### TASK OBJECTIVE
If a line contains "### Technologies", it is the last one to write out; begin with the first line of the records and copy each exactly.

(Stored records)

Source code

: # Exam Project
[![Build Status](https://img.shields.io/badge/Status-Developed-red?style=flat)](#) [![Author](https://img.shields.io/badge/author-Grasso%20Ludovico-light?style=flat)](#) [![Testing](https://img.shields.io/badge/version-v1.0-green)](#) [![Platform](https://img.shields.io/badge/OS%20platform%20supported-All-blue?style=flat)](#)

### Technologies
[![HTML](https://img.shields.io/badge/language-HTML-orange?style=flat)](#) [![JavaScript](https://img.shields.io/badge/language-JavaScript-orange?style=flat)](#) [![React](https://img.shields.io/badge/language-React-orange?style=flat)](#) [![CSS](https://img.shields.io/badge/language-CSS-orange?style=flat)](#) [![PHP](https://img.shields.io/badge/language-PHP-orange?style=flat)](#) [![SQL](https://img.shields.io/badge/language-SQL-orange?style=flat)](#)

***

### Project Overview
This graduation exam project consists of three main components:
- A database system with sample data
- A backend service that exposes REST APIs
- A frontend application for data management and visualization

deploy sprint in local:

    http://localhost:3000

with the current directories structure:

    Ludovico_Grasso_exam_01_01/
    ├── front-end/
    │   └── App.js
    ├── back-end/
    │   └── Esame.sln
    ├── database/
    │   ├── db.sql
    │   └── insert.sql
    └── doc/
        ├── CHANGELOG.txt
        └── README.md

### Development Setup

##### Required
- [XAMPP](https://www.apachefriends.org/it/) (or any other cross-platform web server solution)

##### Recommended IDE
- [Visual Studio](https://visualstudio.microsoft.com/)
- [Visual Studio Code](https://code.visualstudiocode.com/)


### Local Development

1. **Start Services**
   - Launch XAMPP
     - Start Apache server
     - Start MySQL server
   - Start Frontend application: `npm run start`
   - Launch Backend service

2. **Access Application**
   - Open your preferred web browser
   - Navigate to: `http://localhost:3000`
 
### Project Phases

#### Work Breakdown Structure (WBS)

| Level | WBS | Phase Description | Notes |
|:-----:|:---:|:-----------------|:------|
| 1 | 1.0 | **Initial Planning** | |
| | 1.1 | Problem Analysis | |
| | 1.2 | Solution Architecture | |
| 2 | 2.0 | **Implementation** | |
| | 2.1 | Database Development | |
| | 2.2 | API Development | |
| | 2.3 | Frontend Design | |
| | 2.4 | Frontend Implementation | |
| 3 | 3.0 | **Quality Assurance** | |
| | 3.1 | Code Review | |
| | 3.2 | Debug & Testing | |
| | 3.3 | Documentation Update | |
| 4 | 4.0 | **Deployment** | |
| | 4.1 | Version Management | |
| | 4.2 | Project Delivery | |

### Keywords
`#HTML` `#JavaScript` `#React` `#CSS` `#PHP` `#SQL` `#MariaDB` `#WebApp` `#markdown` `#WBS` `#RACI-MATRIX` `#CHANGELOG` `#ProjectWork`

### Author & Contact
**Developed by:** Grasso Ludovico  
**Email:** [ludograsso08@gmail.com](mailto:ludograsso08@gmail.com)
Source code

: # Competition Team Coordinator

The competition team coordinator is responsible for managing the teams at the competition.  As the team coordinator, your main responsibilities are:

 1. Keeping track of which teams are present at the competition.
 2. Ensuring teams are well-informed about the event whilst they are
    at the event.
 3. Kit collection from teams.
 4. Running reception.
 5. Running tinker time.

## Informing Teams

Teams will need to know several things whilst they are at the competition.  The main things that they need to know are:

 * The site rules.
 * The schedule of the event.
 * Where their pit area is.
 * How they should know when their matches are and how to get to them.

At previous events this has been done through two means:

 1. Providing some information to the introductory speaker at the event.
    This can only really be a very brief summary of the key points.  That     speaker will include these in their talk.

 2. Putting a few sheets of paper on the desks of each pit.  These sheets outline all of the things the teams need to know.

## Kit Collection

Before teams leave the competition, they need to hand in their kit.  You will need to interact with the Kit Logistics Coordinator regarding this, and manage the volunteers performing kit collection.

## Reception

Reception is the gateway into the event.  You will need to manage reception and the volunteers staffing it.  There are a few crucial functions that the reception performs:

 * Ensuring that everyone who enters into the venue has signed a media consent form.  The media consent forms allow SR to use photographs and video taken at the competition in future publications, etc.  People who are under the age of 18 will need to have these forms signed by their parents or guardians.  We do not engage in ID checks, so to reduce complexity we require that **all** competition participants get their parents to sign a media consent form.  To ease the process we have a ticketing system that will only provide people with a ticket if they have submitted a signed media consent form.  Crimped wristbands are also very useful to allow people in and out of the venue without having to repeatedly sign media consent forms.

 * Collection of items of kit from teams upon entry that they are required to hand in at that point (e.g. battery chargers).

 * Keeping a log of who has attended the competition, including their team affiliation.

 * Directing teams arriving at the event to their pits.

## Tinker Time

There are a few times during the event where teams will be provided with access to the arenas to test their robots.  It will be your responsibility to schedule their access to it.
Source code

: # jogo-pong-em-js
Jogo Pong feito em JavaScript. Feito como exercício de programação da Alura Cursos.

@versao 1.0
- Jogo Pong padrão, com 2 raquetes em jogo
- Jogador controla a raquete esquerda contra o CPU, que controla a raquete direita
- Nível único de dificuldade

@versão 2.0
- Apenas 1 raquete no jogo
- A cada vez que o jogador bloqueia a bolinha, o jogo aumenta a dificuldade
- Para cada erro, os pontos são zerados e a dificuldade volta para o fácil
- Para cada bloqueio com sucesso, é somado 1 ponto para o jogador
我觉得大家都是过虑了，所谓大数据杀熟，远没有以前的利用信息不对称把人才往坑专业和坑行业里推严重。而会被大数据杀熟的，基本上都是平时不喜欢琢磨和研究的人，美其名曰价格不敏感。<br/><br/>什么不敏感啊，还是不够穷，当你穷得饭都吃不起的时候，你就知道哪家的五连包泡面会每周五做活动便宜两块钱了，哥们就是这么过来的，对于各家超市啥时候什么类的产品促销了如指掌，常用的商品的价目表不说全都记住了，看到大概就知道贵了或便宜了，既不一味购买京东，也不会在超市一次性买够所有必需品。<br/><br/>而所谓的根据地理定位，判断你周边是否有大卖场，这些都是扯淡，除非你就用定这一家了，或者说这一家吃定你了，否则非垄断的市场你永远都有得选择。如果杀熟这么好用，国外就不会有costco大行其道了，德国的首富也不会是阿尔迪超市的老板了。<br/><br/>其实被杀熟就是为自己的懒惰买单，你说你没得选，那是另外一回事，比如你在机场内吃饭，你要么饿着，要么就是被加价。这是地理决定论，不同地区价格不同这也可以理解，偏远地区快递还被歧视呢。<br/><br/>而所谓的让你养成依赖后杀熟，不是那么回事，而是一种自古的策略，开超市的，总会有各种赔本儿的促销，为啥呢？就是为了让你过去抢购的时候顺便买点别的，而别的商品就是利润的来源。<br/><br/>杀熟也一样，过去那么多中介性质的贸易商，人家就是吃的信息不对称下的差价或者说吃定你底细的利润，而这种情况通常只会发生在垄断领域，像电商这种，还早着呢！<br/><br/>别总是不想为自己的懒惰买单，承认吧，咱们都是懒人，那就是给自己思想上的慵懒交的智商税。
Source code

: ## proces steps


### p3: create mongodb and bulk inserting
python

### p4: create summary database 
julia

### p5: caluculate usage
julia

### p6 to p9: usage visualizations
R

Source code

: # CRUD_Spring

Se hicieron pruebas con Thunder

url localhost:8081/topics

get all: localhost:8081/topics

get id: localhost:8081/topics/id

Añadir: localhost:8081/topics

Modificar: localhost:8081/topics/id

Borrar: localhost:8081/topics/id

### REPLY TO THE TASK
Source code

: # Exam Project
[![Build Status](https://img.shields.io/badge/Status-Developed-red?style=flat)](#) [![Author](https://img.shields.io/badge/author-Grasso%20Ludovico-light?style=flat)](#) [![Testing](https://img.shields.io/badge/version-v1.0-green)](#) [![Platform](https://img.shields.io/badge/OS%20platform%20supported-All-blue?style=flat)](#)

### Technologies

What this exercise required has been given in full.